The exhibition, Phantoms, Ruins, and Reflections: Contemporary Art from Yemen, is a compilation of contemporary artworks featuring Yemeni artists across generations. Utilizing different mediums, the exhibit seeks to challenge what it means to create artwork in and from a state of conflict. The show features Hakim Alakel, Alia Ali, Obeid Salem, Ziryab Al-Ghabri, and Sarah Al-Aulaqi.

Yemen's collective memory serves as a ripe point of departure to address complex issues of identity ,the global survival of humanism, and the personal toll of war. Throughout the exhibition, humanising concepts of love and war, inherited culture and occupation, extant and extinct bodies are juxtaposed to transcend the artists’ work from the personal to the collective. For Yemen, the contemporary is still very much steeped in deep tradition and the artists included employ a range of references and materials that speak to their traditional Yemeni culture whilst addressing a contemporary culture at large.  

The first exhibition in this series, Electric Mourning, is a solo presentation by artist Hakim Alakel, one of Yemen's most successful living artists. He is the only artist represented who is still currently residing in Yemen and this reality bears heavily on his work. His artworks, the only known paintings depicting the conflict as it is being experienced, will be on display outside of Yemen for the first time.
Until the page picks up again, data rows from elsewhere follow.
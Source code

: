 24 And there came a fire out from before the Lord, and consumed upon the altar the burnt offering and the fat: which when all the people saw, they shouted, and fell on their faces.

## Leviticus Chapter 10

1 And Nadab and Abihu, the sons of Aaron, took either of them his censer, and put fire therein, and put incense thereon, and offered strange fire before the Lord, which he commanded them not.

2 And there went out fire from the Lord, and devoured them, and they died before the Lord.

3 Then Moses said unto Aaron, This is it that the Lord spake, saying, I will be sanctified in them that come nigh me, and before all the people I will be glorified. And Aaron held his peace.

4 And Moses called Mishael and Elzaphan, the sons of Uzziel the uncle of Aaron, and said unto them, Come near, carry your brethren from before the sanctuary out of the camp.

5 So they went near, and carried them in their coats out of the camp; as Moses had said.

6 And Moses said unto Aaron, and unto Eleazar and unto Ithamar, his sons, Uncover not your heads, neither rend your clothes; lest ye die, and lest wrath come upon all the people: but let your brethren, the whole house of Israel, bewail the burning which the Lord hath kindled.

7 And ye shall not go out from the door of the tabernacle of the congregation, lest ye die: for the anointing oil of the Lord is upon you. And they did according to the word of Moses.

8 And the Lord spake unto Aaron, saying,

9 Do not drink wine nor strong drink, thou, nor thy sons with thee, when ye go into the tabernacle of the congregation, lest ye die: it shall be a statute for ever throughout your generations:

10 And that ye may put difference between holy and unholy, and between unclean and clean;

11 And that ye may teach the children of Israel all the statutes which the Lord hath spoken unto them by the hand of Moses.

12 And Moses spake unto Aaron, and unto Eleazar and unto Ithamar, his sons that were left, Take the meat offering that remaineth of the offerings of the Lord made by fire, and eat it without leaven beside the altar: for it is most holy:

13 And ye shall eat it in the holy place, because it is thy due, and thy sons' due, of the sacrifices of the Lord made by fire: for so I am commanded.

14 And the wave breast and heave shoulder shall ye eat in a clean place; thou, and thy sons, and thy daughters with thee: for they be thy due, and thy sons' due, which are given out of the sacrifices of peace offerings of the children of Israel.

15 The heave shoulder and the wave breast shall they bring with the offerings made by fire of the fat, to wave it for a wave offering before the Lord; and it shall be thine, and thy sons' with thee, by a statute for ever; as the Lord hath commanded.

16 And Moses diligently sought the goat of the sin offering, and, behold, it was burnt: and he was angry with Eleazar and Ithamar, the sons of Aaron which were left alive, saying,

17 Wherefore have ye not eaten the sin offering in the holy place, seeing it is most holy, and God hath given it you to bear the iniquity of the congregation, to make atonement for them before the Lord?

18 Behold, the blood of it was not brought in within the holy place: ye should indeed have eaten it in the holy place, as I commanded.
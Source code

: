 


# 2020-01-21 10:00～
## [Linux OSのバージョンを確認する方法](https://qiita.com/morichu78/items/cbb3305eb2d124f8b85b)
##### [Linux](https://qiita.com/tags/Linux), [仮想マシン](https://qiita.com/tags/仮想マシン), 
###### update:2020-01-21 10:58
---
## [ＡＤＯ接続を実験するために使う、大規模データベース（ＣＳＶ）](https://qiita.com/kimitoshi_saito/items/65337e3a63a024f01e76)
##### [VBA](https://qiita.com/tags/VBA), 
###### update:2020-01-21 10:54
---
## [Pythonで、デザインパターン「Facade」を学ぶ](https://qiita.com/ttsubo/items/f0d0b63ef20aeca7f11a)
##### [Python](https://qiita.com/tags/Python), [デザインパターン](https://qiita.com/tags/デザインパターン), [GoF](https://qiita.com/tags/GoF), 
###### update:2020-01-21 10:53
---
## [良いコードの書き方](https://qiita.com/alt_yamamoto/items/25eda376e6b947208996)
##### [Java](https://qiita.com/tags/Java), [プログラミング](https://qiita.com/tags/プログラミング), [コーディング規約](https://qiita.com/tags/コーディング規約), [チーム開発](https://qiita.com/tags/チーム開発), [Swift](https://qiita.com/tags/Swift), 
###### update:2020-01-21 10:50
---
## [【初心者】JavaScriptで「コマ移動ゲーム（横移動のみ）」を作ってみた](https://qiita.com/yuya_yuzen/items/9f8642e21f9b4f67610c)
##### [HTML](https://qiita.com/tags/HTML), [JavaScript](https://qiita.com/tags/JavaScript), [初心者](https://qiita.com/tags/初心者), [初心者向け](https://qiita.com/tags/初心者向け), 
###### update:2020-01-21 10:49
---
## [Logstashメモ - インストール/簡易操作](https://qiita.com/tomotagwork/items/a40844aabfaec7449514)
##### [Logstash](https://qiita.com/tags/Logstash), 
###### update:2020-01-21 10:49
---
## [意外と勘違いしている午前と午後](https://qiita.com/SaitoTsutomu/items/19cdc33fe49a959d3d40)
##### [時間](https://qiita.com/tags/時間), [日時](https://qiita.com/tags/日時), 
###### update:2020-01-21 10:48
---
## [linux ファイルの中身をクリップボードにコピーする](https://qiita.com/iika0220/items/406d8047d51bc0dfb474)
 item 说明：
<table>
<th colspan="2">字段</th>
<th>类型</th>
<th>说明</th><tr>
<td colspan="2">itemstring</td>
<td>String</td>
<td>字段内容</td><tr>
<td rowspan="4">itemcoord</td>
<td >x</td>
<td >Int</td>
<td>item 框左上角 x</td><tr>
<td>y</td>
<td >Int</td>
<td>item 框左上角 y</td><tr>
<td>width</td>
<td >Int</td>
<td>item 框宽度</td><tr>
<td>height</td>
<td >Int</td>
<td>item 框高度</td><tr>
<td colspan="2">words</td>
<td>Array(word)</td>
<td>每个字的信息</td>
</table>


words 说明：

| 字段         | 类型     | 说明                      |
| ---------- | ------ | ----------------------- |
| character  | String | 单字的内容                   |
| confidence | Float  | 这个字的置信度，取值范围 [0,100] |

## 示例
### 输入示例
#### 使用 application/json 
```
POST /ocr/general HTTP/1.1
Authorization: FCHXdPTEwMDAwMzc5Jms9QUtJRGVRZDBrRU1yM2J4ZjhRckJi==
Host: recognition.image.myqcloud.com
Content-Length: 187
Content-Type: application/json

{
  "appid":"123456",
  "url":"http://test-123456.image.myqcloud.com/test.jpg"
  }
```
At the start of the war, Alakel  suffered a considerable shock that resulted in a stroke, causing him to lose vision in his left eye and the ability to speak for a few days. After multiple eye-surgeries over eight months, Alakel was determined to document his reflections in a provocative set of paintings - his personal struggles and health issues have resulted in a body of work that depicts complex national sentiment of pain and seclusion.

The  second exhibition features a group of artists, starting with rising talent Yemeni-Bosnian artist and activist Alia Ali. In her exhibition Borderland, Ali confronts traditional definitions of inherited culture and identity politics. Set to a dark background, her photography of costume and heritage speaks directly to the artworks of Yemeni-Omani artist Sarah al-Aulaqi, in Pursuit of Healing. Al-Aulaqi uses thread and fabric to commemorate edifices demolished by armed violence. To pay homage to the past, Al-Aulaqi adds folk methods of protection to what once was.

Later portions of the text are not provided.